### WHAT IS NEEDED
Copy each line containing the word "bctwofive" from the records that follow, please.

□ □ □ □ □

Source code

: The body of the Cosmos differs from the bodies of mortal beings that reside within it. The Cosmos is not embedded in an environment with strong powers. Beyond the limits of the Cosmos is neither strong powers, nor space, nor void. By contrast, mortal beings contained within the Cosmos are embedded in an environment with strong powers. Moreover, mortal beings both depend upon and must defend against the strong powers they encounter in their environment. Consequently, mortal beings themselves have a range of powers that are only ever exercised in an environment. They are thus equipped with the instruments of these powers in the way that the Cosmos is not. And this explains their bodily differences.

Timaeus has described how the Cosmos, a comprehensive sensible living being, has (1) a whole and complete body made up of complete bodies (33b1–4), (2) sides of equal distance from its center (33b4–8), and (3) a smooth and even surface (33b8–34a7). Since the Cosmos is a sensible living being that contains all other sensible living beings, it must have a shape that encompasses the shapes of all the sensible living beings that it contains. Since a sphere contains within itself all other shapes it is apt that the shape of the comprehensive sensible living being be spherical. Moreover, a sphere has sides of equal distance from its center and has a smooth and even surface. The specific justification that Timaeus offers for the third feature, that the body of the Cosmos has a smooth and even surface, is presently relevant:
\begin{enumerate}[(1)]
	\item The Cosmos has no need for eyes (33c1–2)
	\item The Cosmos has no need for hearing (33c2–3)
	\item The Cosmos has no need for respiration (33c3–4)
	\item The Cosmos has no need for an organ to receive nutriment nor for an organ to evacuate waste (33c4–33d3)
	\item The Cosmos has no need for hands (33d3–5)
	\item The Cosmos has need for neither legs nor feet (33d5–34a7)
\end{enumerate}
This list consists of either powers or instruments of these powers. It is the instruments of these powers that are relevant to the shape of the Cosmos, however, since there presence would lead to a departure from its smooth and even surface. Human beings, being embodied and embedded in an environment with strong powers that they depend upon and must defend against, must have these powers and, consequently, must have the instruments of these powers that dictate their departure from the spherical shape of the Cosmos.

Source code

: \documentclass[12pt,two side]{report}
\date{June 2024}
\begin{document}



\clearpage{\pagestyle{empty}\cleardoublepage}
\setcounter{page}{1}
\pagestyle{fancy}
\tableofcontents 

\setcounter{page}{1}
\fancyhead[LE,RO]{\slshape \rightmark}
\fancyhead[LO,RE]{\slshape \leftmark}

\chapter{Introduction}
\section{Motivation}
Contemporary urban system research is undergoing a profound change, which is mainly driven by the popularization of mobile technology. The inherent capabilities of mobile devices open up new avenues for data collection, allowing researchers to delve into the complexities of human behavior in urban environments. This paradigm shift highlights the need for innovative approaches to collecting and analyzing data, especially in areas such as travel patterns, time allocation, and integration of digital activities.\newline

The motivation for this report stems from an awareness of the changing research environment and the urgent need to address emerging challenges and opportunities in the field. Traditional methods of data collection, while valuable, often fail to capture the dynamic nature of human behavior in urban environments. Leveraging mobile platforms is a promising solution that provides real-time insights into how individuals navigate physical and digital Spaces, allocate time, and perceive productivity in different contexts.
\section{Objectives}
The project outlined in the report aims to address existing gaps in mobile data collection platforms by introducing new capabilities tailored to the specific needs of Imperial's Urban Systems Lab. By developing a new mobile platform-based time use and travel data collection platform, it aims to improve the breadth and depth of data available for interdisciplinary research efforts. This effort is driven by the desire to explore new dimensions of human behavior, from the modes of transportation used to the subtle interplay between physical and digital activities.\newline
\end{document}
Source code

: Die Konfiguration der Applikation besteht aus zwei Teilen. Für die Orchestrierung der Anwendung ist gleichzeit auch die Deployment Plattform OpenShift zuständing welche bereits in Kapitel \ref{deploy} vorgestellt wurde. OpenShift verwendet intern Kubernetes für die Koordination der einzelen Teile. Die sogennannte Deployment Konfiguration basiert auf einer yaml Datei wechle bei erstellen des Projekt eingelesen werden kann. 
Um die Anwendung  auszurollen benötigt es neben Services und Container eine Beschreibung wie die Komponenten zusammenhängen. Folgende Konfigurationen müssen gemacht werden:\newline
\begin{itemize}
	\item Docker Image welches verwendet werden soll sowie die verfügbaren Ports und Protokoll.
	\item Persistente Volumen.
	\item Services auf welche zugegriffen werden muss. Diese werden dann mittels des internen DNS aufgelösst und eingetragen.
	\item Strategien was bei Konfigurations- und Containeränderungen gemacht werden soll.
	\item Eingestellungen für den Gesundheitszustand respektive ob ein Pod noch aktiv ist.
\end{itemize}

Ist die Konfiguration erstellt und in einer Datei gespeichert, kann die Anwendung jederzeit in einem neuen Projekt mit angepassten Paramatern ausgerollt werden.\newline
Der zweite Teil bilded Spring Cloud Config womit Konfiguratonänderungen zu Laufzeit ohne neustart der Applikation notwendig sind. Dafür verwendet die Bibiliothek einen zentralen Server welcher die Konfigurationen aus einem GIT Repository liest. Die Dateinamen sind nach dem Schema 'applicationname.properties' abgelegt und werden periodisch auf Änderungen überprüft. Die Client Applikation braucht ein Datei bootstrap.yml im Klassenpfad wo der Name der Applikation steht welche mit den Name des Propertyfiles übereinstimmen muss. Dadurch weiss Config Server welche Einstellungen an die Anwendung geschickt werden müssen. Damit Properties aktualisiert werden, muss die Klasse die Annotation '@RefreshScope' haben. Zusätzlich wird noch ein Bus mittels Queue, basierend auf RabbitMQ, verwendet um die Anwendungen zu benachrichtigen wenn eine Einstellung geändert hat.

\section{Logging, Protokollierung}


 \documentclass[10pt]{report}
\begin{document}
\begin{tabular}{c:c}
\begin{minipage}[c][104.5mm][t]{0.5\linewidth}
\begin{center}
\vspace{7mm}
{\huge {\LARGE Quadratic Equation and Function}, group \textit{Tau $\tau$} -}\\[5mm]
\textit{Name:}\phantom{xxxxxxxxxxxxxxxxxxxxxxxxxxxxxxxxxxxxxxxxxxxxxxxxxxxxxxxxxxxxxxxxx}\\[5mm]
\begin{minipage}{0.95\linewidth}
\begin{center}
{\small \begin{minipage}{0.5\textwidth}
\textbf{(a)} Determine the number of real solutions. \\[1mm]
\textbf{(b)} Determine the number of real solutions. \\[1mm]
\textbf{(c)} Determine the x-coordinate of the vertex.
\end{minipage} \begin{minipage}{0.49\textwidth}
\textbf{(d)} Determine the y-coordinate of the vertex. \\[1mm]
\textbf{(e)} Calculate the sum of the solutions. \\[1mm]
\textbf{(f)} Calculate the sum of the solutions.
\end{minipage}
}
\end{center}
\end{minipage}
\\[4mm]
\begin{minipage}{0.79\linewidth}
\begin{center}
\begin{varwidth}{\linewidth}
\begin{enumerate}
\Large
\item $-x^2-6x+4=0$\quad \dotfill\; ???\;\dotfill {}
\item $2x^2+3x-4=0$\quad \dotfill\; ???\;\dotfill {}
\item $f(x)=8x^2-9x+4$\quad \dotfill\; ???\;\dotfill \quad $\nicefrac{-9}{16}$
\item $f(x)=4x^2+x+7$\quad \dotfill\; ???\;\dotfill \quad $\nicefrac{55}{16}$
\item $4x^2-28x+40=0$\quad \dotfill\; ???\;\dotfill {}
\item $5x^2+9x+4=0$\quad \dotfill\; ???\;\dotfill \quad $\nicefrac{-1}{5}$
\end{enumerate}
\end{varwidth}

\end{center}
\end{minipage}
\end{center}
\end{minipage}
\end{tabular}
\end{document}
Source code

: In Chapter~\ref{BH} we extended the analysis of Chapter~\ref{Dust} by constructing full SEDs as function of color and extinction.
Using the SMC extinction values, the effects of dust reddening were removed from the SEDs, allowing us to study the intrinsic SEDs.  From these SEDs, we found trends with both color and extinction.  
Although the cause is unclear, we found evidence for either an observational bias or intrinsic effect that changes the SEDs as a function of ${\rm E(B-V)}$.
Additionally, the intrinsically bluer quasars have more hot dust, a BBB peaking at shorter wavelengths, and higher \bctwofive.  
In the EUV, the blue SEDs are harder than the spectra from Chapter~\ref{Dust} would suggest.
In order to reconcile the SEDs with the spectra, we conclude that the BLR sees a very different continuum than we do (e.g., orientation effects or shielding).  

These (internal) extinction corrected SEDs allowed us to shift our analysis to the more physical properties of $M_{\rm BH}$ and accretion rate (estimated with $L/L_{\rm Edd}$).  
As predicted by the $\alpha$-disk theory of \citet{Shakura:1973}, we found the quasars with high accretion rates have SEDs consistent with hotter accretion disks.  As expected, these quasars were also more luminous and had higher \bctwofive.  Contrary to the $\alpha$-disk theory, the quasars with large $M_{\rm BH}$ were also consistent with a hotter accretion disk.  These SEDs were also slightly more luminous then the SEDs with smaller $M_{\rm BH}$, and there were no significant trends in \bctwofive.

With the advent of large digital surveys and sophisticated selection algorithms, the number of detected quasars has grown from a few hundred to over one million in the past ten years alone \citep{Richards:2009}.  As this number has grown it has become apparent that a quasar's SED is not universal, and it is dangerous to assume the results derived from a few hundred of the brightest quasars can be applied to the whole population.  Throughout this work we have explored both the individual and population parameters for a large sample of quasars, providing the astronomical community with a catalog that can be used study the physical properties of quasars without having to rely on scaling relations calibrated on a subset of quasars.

□ □ □ □ □

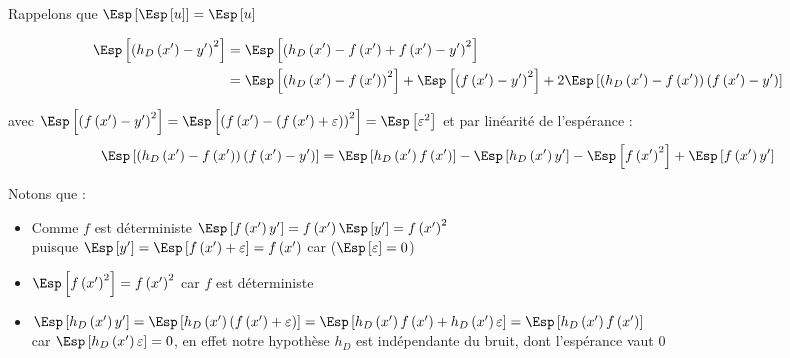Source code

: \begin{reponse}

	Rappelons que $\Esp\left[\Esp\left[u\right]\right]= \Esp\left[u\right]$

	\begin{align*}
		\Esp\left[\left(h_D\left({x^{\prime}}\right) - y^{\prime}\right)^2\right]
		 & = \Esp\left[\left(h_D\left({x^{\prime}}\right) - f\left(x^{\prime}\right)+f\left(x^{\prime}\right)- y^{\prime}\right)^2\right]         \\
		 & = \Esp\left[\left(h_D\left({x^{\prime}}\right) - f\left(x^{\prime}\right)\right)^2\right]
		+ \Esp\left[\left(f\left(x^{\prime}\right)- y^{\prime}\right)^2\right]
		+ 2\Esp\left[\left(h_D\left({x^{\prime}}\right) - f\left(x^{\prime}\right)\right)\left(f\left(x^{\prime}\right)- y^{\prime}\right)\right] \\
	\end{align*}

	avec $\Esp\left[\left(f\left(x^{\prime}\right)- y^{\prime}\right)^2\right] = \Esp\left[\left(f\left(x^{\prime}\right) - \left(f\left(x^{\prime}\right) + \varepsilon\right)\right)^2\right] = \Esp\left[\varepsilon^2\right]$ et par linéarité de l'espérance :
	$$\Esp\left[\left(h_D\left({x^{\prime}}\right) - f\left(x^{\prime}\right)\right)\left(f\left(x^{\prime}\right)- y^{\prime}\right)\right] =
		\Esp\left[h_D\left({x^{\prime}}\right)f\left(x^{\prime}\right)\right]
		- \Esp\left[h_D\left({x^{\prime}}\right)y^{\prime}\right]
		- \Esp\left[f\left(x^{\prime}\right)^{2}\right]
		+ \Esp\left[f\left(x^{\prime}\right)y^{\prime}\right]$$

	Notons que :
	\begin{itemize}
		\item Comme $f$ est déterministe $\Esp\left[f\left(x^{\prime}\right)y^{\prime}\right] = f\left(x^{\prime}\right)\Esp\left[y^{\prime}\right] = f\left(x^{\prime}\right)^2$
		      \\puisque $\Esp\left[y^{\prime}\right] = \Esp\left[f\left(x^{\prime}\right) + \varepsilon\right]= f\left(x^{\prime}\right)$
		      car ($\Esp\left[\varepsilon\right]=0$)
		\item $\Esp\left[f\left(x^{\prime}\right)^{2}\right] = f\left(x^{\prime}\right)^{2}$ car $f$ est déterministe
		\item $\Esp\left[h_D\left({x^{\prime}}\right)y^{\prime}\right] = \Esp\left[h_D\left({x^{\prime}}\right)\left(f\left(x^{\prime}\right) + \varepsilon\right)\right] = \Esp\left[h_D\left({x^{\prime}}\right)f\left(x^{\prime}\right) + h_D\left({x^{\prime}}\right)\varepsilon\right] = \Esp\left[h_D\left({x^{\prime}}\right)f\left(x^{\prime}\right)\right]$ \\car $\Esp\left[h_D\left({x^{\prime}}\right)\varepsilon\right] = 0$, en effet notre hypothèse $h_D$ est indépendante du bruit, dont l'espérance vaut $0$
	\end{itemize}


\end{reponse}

□ □ □ □ □

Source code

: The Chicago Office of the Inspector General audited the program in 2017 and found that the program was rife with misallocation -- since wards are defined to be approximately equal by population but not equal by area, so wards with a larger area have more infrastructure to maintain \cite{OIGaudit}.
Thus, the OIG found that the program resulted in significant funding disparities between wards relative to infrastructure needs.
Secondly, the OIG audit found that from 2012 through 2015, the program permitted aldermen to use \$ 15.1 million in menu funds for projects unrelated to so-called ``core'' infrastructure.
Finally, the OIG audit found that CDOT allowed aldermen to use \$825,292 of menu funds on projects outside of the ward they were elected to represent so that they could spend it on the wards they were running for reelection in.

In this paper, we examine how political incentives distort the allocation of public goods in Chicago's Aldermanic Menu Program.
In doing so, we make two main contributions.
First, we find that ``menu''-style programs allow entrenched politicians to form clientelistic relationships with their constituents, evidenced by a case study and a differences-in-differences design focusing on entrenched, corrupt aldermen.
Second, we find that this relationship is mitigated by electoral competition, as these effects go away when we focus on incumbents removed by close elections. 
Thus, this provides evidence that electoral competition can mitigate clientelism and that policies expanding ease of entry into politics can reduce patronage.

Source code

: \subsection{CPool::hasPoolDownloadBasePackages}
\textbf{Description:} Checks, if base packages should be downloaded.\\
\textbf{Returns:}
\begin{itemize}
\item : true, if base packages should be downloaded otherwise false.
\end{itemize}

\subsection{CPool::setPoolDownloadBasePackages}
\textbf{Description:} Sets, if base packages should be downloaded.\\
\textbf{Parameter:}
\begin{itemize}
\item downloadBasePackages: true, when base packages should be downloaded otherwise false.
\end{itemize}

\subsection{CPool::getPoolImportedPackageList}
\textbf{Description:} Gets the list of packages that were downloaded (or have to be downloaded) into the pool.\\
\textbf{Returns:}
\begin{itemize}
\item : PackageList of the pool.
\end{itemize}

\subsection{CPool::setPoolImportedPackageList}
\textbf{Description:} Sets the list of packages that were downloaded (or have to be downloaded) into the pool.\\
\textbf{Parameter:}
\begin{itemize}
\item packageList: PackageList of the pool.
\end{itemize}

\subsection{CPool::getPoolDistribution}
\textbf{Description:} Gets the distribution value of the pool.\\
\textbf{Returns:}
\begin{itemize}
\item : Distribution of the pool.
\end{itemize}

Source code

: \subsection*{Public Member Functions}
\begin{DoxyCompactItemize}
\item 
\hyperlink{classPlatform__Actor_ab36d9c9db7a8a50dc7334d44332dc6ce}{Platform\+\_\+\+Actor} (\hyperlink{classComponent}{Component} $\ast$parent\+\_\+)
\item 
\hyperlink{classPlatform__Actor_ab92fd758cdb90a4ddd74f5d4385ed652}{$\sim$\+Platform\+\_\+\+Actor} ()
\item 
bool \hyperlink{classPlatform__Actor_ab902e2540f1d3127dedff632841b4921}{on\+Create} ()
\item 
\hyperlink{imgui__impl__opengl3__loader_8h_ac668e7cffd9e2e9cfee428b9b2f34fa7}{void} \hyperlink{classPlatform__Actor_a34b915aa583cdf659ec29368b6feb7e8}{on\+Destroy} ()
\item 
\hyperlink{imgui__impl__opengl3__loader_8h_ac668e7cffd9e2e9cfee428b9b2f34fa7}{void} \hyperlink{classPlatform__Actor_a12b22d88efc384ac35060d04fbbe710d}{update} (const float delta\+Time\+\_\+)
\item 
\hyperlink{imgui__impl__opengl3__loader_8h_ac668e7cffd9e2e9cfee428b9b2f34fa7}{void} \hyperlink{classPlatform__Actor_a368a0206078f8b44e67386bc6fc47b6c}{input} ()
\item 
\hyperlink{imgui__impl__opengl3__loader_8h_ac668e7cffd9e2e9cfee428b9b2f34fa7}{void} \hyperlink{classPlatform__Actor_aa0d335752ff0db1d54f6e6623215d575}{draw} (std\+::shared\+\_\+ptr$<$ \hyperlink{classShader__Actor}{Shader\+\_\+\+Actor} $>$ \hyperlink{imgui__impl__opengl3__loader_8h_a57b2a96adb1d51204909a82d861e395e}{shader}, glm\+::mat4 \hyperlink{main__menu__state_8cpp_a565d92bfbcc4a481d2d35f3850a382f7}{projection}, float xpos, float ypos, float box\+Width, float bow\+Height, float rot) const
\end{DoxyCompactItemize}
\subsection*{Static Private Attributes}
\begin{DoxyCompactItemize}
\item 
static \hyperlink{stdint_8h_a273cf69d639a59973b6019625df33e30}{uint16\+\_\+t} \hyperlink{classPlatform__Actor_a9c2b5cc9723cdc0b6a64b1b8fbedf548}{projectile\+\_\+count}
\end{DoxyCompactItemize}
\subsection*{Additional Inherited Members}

□ □ □ □ □

### TASK OUTPUT
Additionally, the intrinsically bluer quasars have more hot dust, a BBB peaking at shorter wavelengths, and higher \bctwofive.  
As predicted by the $\alpha$-disk theory of \citet{Shakura:1973}, we found the quasars with high accretion rates have SEDs consistent with hotter accretion disks.  As expected, these quasars were also more luminous and had higher \bctwofive.  Contrary to the $\alpha$-disk theory, the quasars with large $M_{\rm BH}$ were also consistent with a hotter accretion disk.  These SEDs were also slightly more luminous then the SEDs with smaller $M_{\rm BH}$, and there were no significant trends in \bctwofive.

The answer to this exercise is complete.